The escalation of workers’ compensation claims and, by correlation, premiums, makes it vital that employers create and implement policies and procedures to effectively address disability management and comply with state and federal law. These policies and procedures should be reduced to writing for reference and to ensure their consistent application.

Prevention should be the foundation for the disability management program. By addressing safety issues, many injuries or illnesses that could result in workers’ compensation claims may be avoided. For example, the employer should establish programs to train employees on the safety aspects of their jobs and implement protocols for safety procedures that each employee must follow. Additionally, the workplace itself should be designed and maintained to foster a healthful environment.

The employer’s policies and procedures must be consistent with federal laws prohibiting disability discrimination. The receipt of workers’ compensation benefits does not, in itself, demonstrate that the employee is “disabled.” Protection against discrimination based on a disability requires that the employee suffer from a substantial impairment that limits his major life activities or be regarded as suffering from such a condition. Also, the employee must be able to perform the major functions of his position with or without reasonable accommodation by the employer.

As part of its policies and procedures, employers should implement return to work programs to assist injured employees. Recovering employees may be allowed to engage in modified work that is less physically demanding.

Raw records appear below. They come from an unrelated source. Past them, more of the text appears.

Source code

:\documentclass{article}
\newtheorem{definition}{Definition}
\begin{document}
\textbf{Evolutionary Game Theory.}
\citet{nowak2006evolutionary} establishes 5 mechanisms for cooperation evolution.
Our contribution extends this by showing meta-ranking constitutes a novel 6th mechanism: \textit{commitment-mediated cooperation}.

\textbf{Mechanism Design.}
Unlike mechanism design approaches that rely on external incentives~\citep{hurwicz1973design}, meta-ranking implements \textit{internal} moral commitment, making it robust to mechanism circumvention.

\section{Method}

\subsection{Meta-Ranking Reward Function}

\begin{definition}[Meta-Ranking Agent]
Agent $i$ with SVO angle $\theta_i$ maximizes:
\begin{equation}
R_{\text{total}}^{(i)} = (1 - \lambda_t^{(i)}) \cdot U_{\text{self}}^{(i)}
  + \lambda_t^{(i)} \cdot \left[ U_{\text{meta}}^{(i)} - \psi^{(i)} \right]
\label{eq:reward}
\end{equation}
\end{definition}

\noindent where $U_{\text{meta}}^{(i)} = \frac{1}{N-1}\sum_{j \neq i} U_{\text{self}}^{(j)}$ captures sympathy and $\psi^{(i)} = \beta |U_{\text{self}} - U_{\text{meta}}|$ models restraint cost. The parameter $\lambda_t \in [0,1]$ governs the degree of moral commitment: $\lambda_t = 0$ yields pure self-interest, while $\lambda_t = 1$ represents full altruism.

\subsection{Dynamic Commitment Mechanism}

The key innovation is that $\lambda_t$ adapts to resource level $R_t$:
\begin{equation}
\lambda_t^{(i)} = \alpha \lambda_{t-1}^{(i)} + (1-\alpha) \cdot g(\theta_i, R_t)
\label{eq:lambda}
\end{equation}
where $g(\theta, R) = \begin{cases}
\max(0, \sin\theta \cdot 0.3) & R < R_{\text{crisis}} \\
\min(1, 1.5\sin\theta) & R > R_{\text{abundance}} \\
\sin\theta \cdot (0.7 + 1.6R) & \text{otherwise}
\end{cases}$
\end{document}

Another avenue for modified work is for the employee to perform his usual job but with reduced production. Employers cannot prohibit an employee from returning to work, even though the employee has not fully recovered, unless 1) the employee cannot perform his essential job duties, with or without accommodation or 2) the employee creates a substantial risk of harm.

Employers should exercise caution when making medical queries and should generally limit such questions only to those that are job-related. Once an employee has returned to work, the employee’s ability to do his job can only be evaluated based on his performance in doing so. In the event that an evaluation of the individual’s work performance demonstrates a lack of ability to perform the necessary functions of the position, an employer may then make disability queries that are job-related.

With limited exceptions, an employee’s medical information must be maintained in the strictest confidence. Only those having a need to know, such as supervisors in charge of accommodating the employee or safety personnel who must dispense treatment in an emergency, should be given access.